Section D addresses this scaling problem with four patterns: the DAG Orchestrator (D1) decomposes tasks into a dependency graph and executes independent subtasks concurrently; the Worktree Context (D2) gives each concurrent subtask an isolated filesystem without container overhead; the MCP Dispatch Router (D3) routes subtasks to remote harness instances over HTTP; and the Skill Registry (D4) extends the agent with callable slash-command handlers that can replace or augment the standard pipeline.

D1 — The DAG Orchestrator

Single-agent execution is a special case of task orchestration where the dependency graph has one node. The DAG Orchestrator generalizes this: harness/orchestrator.py calls the planner for a subtask decomposition, verifies the resulting graph is acyclic, executes independent subtasks concurrently, and assembles a cross-reference synthesis from the outputs.

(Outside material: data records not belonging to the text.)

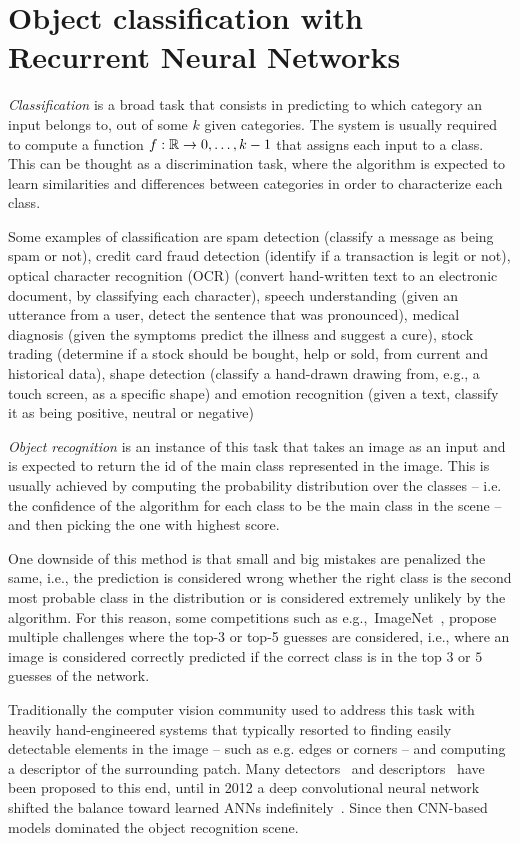 \chapter{Object classification with Recurrent Neural Networks}\label{sec:renet}

\emph{Classification} is a broad task that consists in predicting to which
category an input belongs to, out of some $k$ given categories. The system is
usually required to compute a function $f: \mathbb{R} \to {0, \dots, k-1}$ that
assigns each input to a class. This can be thought as a discrimination task,
where the algorithm is expected to learn similarities and differences between
categories in order to characterize each class.

Some examples of classification are spam detection (classify a message as being
spam or not), credit card fraud detection (identify if a transaction is legit
or not), optical character recognition (OCR) (convert hand-written text to an
electronic document, by classifying each character), speech understanding
(given an utterance from a user, detect the sentence that was pronounced),
medical diagnosis (given the symptoms predict the illness and suggest a cure),
stock trading (determine if a stock should be bought, help or sold, from
current and historical data), shape detection (classify a hand-drawn drawing
from, e.g., a touch screen, as a specific shape) and emotion recognition (given
a text, classify it as being positive, neutral or negative)

\emph{Object recognition} is an instance of this task that takes an image as an
input and is expected to return the id of the main class represented in the
image. This is usually achieved by computing the probability distribution over
the classes -- i.e. the confidence of the algorithm for each class to be the
main class in the scene -- and then picking the one with highest score.

One downside of this method is that small and big mistakes are penalized the
same, i.e., the prediction is considered wrong whether the right class is the
second most probable class in the distribution or is considered extremely
unlikely by the algorithm. For this reason, some competitions such as
e.g.,~ImageNet~\citep{imagenet_cvpr09, ILSVRCarxiv14}, propose multiple
challenges where the top-3 or top-5 guesses are considered, i.e., where an
image is considered correctly predicted if the correct class is in the top
$3$ or $5$ guesses of the network.

Traditionally the computer vision community used to address this task with
heavily hand-engineered systems that typically resorted to finding easily
detectable elements in the image -- such as e.g. edges or corners -- and
computing a descriptor of the surrounding patch. Many detectors~\cite{
dufournaud2000matching,harris1988combined,mikolajczyk2001indexing,
lowe2004distinctive,mikolajczyk2005performance} and descriptors~\cite{
lowe1999object,mikolajczyk2005performance,belongie2002shape} have been proposed
to this end, until in 2012 a deep convolutional neural network shifted the
balance toward learned ANNs indefinitely~\citep{Krizhevsky-2012}. Since then
CNN-based models dominated the object recognition scene.

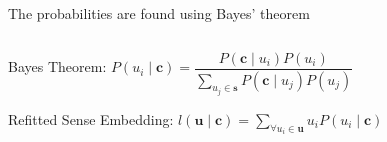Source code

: \documentclass[dvipsnames]{beamer}
\newcommand{\fitcolumn}[1]{
	\begin{column}{0.5\textwidth}
		\begin{adjustbox}{max width=\columnwidth}
			#1
		\end{adjustbox}
	\end{column}%
}
\newcommand{\inputcolumn}[1]{%
	\fitcolumn{}
}
\renewcommand{\c}{\mathbf{c}}
\newcommand{\s}{\mathbf{s}}
\renewcommand{\u}{\mathbf{u}}
\begin{document}
\begin{frame}{The probabilities are found using Bayes' theorem}
	\vspace{-1em}
	\begin{columns}[T]
		\begin{column}{0.5\textwidth}
			
			\vspace{2em}
			Bayes Theorem: 
				$\displaystyle%
				P(u_{i} \mid \c) =
				\dfrac{P(\c \mid u_{i})P(u_{i})}
				{\sum_{u_{j}\in\s} P(\c \mid u_{j})P(u_{j})}
				$
				
			\vspace{2em}
			Refitted Sense Embedding: 
				$\displaystyle%
				l(\u \mid \c ) = \sum_{\forall u_i \in \u} u_i P(u_i \mid \c)
				$

			\vfill
		\end{column}
		
		\inputcolumn{../figs/refitting.tex}
	\end{columns}
	\vspace{0em}
	\sentexample
\end{frame}
\end{document}
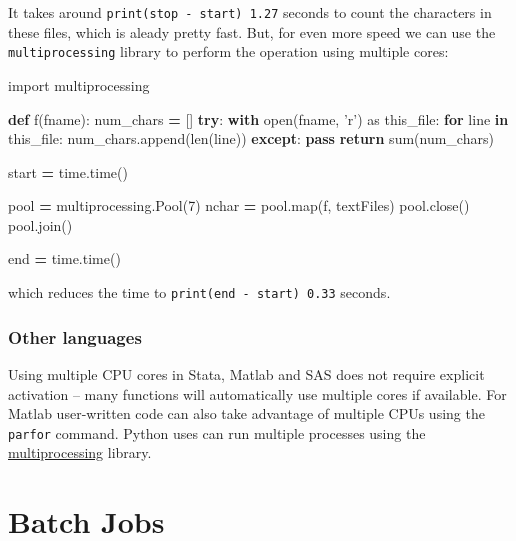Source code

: \documentclass[]{book}
\newenvironment{Shaded}{\begin{snugshade}}{\end{snugshade}}
\newcommand{\KeywordTok}[1]{\textcolor[rgb]{0.13,0.29,0.53}{\textbf{#1}}}
\newcommand{\DecValTok}[1]{\textcolor[rgb]{0.00,0.00,0.81}{#1}}
\newcommand{\StringTok}[1]{\textcolor[rgb]{0.31,0.60,0.02}{#1}}
\newcommand{\ImportTok}[1]{#1}
\newcommand{\ControlFlowTok}[1]{\textcolor[rgb]{0.13,0.29,0.53}{\textbf{#1}}}
\newcommand{\OperatorTok}[1]{\textcolor[rgb]{0.81,0.36,0.00}{\textbf{#1}}}
\newcommand{\BuiltInTok}[1]{#1}
\newcommand{\NormalTok}[1]{#1}
\begin{document}
It takes around \texttt{print(stop\ -\ start)\ 1.27} seconds to count
the characters in these files, which is aleady pretty fast. But, for
even more speed we can use the \texttt{multiprocessing} library to
perform the operation using multiple cores:

\begin{Shaded}
\begin{Highlighting}[]
\ImportTok{import}\NormalTok{ multiprocessing}

\KeywordTok{def}\NormalTok{ f(fname):}
\NormalTok{    num_chars }\OperatorTok{=}\NormalTok{ []}
    \ControlFlowTok{try}\NormalTok{:}
        \ControlFlowTok{with} \BuiltInTok{open}\NormalTok{(fname, }\StringTok{'r'}\NormalTok{) }\ImportTok{as}\NormalTok{ this_file:}
            \ControlFlowTok{for}\NormalTok{ line }\KeywordTok{in}\NormalTok{ this_file:}
\NormalTok{                num_chars.append(}\BuiltInTok{len}\NormalTok{(line))}
    \ControlFlowTok{except}\NormalTok{:}
        \ControlFlowTok{pass}
    \ControlFlowTok{return} \BuiltInTok{sum}\NormalTok{(num_chars)}

\NormalTok{start }\OperatorTok{=}\NormalTok{ time.time()}

\NormalTok{pool }\OperatorTok{=}\NormalTok{ multiprocessing.Pool(}\DecValTok{7}\NormalTok{)}
\NormalTok{nchar }\OperatorTok{=}\NormalTok{ pool.}\BuiltInTok{map}\NormalTok{(f, textFiles)}
\NormalTok{pool.close()}
\NormalTok{pool.join()}

\NormalTok{end }\OperatorTok{=}\NormalTok{ time.time()}
\end{Highlighting}
\end{Shaded}

which reduces the time to \texttt{print(end\ -\ start)\ 0.33} seconds.

\subsection{Other languages}\label{other-languages}

Using multiple CPU cores in Stata, Matlab and SAS does not require
explicit activation -- many functions will automatically use multiple
cores if available. For Matlab user-written code can also take advantage
of multiple CPUs using the \texttt{parfor} command. Python uses can run
multiple processes using the
\href{https://docs.python.org/2/library/multiprocessing.html}{multiprocessing}
library.

\chapter{Batch Jobs}\label{batch-jobs}
\end{document}
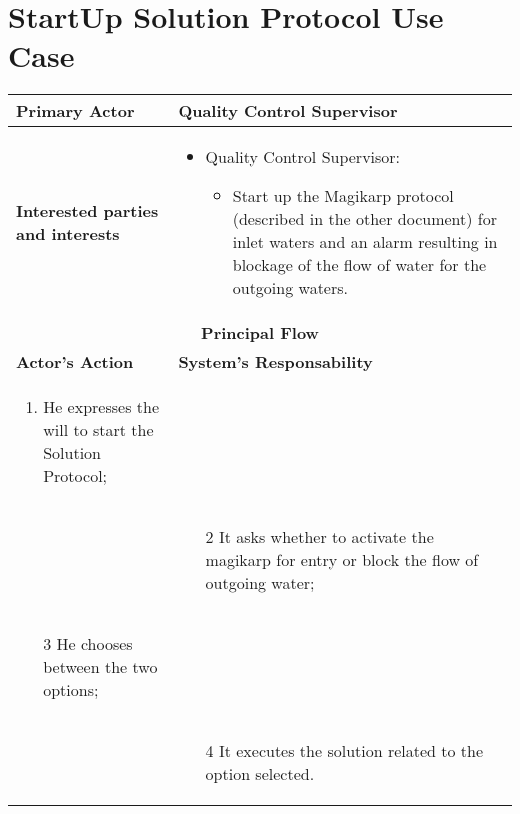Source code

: \section{StartUp Solution Protocol Use Case}

\begin{longtable}{|p{7cm}|p{7cm}|}

\hline
\textbf{Primary Actor} & Quality Control Supervisor
\\


\hline
\textbf{Interested parties and interests} &
\begin{itemize}
\item Quality Control Supervisor:
	\begin{itemize}
 	\item Start up the Magikarp protocol (described in the other document) for inlet waters and an alarm resulting in blockage of the flow of water for the outgoing waters.
	\end{itemize}
\end{itemize}
\\


\hline
\multicolumn{2}{|c|}{\textbf{Principal Flow}} \\

\hline
\textbf{Actor's Action} & \textbf{System's Responsability}\\

\hline

\begin{enumerate}
\item He expresses the will to start the Solution Protocol;
\end{enumerate} &\\

& 
\begin{enumerate}
\item[2]It asks whether to activate the magikarp for entry or block the flow of outgoing water;
\end{enumerate}\\

\begin{enumerate}
\item[3]He chooses between the two options;			
\end{enumerate} &\\


& 
\begin{enumerate}
\item[4]It executes the solution related to the option selected.
\end{enumerate}\\

\hline
\end{longtable}

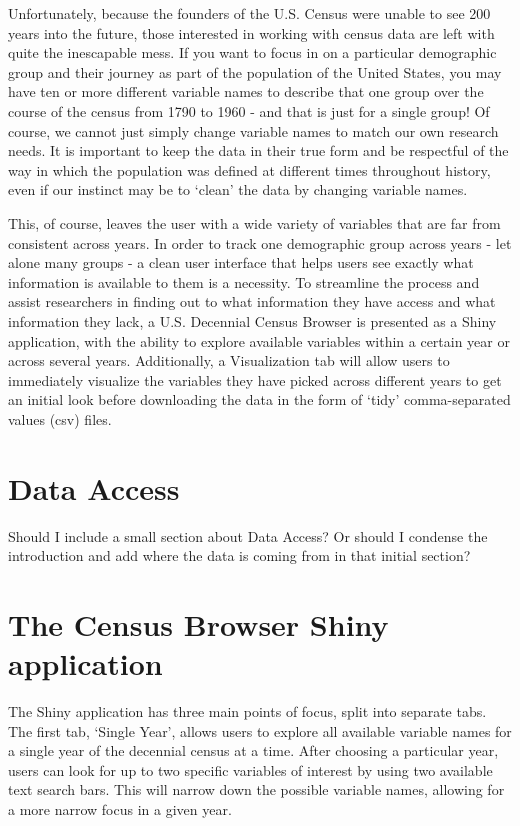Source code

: \documentclass[DIV=calc, paper=a4, fontsize=10pt, twocolumn]{scrartcl}\usepackage[]{graphicx}\usepackage[]{color}
\begin{document}
\par Unfortunately, because the founders of the U.S. Census were unable to see 200 years into the future, those interested in working with census data are left with quite the inescapable mess. If you want to focus in on a particular demographic group and their journey as part of the population of the United States, you may have ten or more different variable names to describe that one group over the course of the census from 1790 to 1960 - and that is just for a single group! Of course, we cannot just simply change variable names to match our own research needs. It is important to keep the data in their true form and be respectful of the way in which the population was defined at different times throughout history, even if our instinct may be to `clean' the data by changing variable names.  

\par This, of course, leaves the user with a wide variety of variables that are far from consistent across years. In order to track one demographic group across years - let alone many groups - a clean user interface that helps users see exactly what information is available to them is a necessity. To streamline the process and assist researchers in finding out to what information they have access and what information they lack, a U.S. Decennial Census Browser is presented as a Shiny application, with the ability to explore available variables within a certain year or across several years. Additionally, a Visualization tab will allow users to immediately visualize the variables they have picked across different years to get an initial look before downloading the data in the form of `tidy' comma-separated values (csv) files. 

\section*{Data Access}

Should I include a small section about Data Access? Or should I condense the introduction and add where the data is coming from in that initial section?  


\section*{The Census Browser Shiny application}  

\par The Shiny application has three main points of focus, split into separate tabs. The first tab, `Single Year', allows users to explore all available variable names for a single year of the decennial census at a time. After choosing a particular year, users can look for up to two specific variables of interest by using two available text search bars. This will narrow down the possible variable names, allowing for a more narrow focus in a given year.  
\end{document}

def run(task: str, config: ModelConfig) -> str:
    plan = planner.plan(task, memory.get_context(task))
    subtasks = plan.subtasks  # list of {id, task, depends_on}

    # Check for cycles before launching any threads
    if not _check_dag_cycles(subtasks):
        raise OrchestratorError("cycle detected in subtask graph")

    results: dict[str, str] = {}
    errors: dict[str, str] = {}

    with ThreadPoolExecutor(max_workers=SUBTASK_MAX_WORKERS) as pool:
        futures = {
            pool.submit(_run_subtask, s, config): s
            for s in _ready(subtasks, results)
        }
        # Process futures as they complete; submit newly-ready tasks
        for future in as_completed(futures):
            subtask = futures[future]
            try:
                results[subtask["id"]] = future.result()
            except Exception as e:
                errors[subtask["id"]] = str(e)
            # Check if new tasks are now unblocked
            for s in _ready(subtasks, results):
                if s["id"] not in results and s["id"] not in errors:
                    futures[pool.submit(_run_subtask, s, config)] = s

    return _assemble(task, results, errors, config)

The cycle check runs before any threads are launched. Kahn's topological sort algorithm detects cycles in O(V + E) — a negligible cost that prevents the entire thread pool from deadlocking on a graph that will never complete. This is the right place to fail: loudly, immediately, before any compute is committed.

D1 — DAG Orchestrator: Parallel Subtask Execution

Independent subtasks execute concurrently in a thread pool. Dependent subtasks wait until their prerequisites complete. The assembler synthesizes a unified cross-reference output from all results.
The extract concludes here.